Task goal:
Should any entry seem unclear, still set it down exactly as given, along with all the others.

Information supplied:
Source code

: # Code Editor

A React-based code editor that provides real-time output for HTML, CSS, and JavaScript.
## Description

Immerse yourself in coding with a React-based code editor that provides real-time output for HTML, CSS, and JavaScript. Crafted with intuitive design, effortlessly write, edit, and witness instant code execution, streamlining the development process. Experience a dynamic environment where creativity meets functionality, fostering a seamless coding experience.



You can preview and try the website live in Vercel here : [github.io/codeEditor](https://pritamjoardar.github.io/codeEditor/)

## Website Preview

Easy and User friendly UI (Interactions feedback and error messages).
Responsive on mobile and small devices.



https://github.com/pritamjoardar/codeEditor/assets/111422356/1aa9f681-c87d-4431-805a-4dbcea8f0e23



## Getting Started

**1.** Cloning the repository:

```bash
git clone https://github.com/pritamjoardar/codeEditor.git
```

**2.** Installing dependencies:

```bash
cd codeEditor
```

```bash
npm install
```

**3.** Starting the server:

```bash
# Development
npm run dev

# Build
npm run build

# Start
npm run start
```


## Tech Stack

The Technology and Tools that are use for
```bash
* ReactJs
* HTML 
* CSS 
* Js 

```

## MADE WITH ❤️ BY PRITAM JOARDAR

Response to this exercise:
Source code

: # Code Editor

A React-based code editor that provides real-time output for HTML, CSS, and JavaScript.
## Description

Immerse yourself in coding with a React-based code editor that provides real-time output for HTML, CSS, and JavaScript. Crafted with intuitive design, effortlessly write, edit, and witness instant code execution, streamlining the development process. Experience a dynamic environment where creativity meets functionality, fostering a seamless coding experience.



You can preview and try the website live in Vercel here : [github.io/codeEditor](https://pritamjoardar.github.io/codeEditor/)

## Website Preview

Easy and User friendly UI (Interactions feedback and error messages).
Responsive on mobile and small devices.



https://github.com/pritamjoardar/codeEditor/assets/111422356/1aa9f681-c87d-4431-805a-4dbcea8f0e23



## Getting Started

**1.** Cloning the repository:

```bash
git clone https://github.com/pritamjoardar/codeEditor.git
```

**2.** Installing dependencies:

```bash
cd codeEditor
```

```bash
npm install
```

**3.** Starting the server:

```bash
# Development
npm run dev

# Build
npm run build

# Start
npm run start
```


## Tech Stack

The Technology and Tools that are use for
```bash
* ReactJs
* HTML 
* CSS 
* Js 

```

## MADE WITH ❤️ BY PRITAM JOARDAR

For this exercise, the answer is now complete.